DeepSeek R1 671B on AMD MI300X GPUs: Maximum throughput
This article presents the performance evaluation method and results of DeepSeek R1 671B inference on 5x AMD MI300X servers (40 GPUs in total).
Overview​
The purpose of this benchmarking is to measure the maximum throughput (output tokens/sec) achievable when running distributed inference of the DeepSeek R1 671B model on a 5-node AMD MI300X GPU cluster. This metric directly determines the cost efficiency of inference service (tokens/$). This benchmarking demonstrates three key points:
- The benchmarking evaluates a distributed inference system operating at the AMD GPU cluster level in real deployments, which efficiently handles high-concurrency requests via prefill-decode disaggregation and expert parallelism.
- MoAI Inference Framework delivers industry-leading throughput on AMD MI300X GPU clusters, which enables lower cost-per-token ($/token) configurations.
- MoAI Inference Framework achieves throughput on AMD MI300X GPU clusters that is on par with what is attainable on NVIDIA H100 GPU clusters.
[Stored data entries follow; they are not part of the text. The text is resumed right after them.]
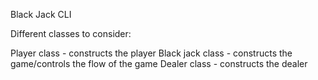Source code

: Black Jack CLI 

Different classes to consider: 

Player class - constructs the player
Black jack class - constructs the game/controls the flow of the game
Dealer class - constructs the dealer

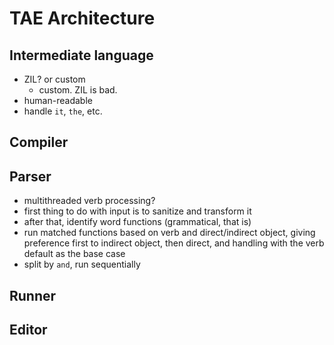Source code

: # TAE Architecture

## Intermediate language
- ZIL? or custom
  - custom. ZIL is bad.
- human-readable
- handle `it`, `the`, etc.

## Compiler

## Parser
- multithreaded verb processing?
- first thing to do with input is to sanitize and transform it
- after that, identify word functions (grammatical, that is)
- run matched functions based on verb and direct/indirect object, giving preference first to indirect object, then direct, and handling with the verb default as the base case
- split by `and`, run sequentially

## Runner

## Editor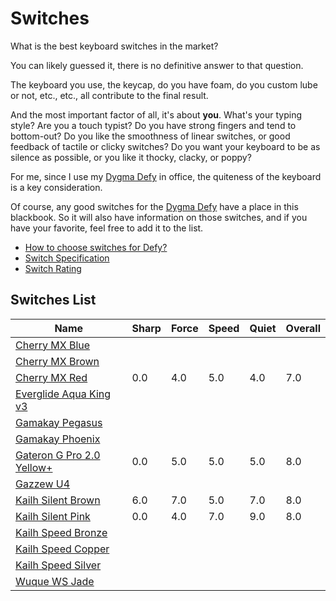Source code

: # Switches

What is the best keyboard switches in the market?

You can likely guessed it, there is no definitive answer to that question.

The keyboard you use, the keycap, do you have foam, do you custom lube or not, etc., etc.,
all contribute to the final result.

And the most important factor of all, it's about **you**.
What's your typing style? Are you a touch typist? Do you have strong fingers and tend to bottom-out?
Do you like the smoothness of linear switches, or good feedback of tactile or clicky switches?
Do you want your keyboard to be as silence as possible, or you like it thocky, clacky, or poppy?

For me, since I use my [Dygma Defy][defy] in office,
the quiteness of the keyboard is a key consideration.

Of course, any good switches for the [Dygma Defy][defy] have a place in this blackbook.
So it will also have information on those switches,
and if you have your favorite, feel free to add it to the list.

- [How to choose switches for Defy?](./how_to_choose_switches_for_defy.md)
- [Switch Specification](./switch_specification.md)
- [Switch Rating](./switch_rating.md)

## Switches List

| Name                                                       | Sharp | Force | Speed | Quiet | Overall |
| ---------------------------------------------------------- | ----- | ----- | ----- | ----- | ------- |
| [Cherry MX Blue](./cherry_mx_blue.md)                      |       |       |       |       |         |
| [Cherry MX Brown](./cherry_mx_brown.md)                    |       |       |       |       |         |
| [Cherry MX Red](./cherry_mx_red.md)                        | 0.0   | 4.0   | 5.0   | 4.0   | 7.0     |
| [Everglide Aqua King v3](./everglide_aqua_king_v3.md)      |       |       |       |       |         |
| [Gamakay Pegasus](./gamakay_pegasus.md)                    |       |       |       |       |         |
| [Gamakay Phoenix](./gamakay_phoenix.md)                    |       |       |       |       |         |
| [Gateron G Pro 2.0 Yellow+](./gateron_g_pro_2.0_yellow.md) | 0.0   | 5.0   | 5.0   | 5.0   | 8.0     |
| [Gazzew U4](./gazzew_u4.md)                                |       |       |       |       |         |
| [Kailh Silent Brown](./kailh_silent_brown.md)              | 6.0   | 7.0   | 5.0   | 7.0   | 8.0     |
| [Kailh Silent Pink](./kailh_silent_pink.md)                | 0.0   | 4.0   | 7.0   | 9.0   | 8.0     |
| [Kailh Speed Bronze](./kailh_speed_bronze.md)              |       |       |       |       |         |
| [Kailh Speed Copper](./kailh_speed_copper.md)              |       |       |       |       |         |
| [Kailh Speed Silver](./kailh_speed_silver.md)              |       |       |       |       |         |
| [Wuque WS Jade](./wuque_ws_jade.md)                        |       |       |       |       |         |

[defy]: https://dygma.com/pages/defy
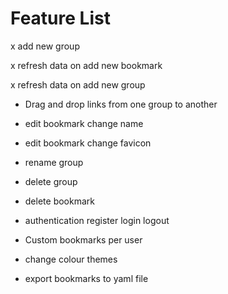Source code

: # Feature List

x add new group

x refresh data on add new bookmark

x refresh data on add new group

- Drag and drop links from one group to another

- edit bookmark
    change name

- edit bookmark
    change favicon

- rename group

- delete group

- delete bookmark

- authentication
    register
    login
    logout

- Custom bookmarks per user

- change colour themes

- export bookmarks to yaml file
The experimental methodology was largely designed by referring to the following report from the SGLang team, which measures the performance of PD disaggregation and expert parallelism on an NVIDIA H100 GPU cluster. The key difference is that, while the SGLang team measures prefill-only and decode-only performance separately, this benchmarking integrates prefill and decode instances and measures performance in an end-to-end inference environment, which more accurately reflects real-world achievable performance.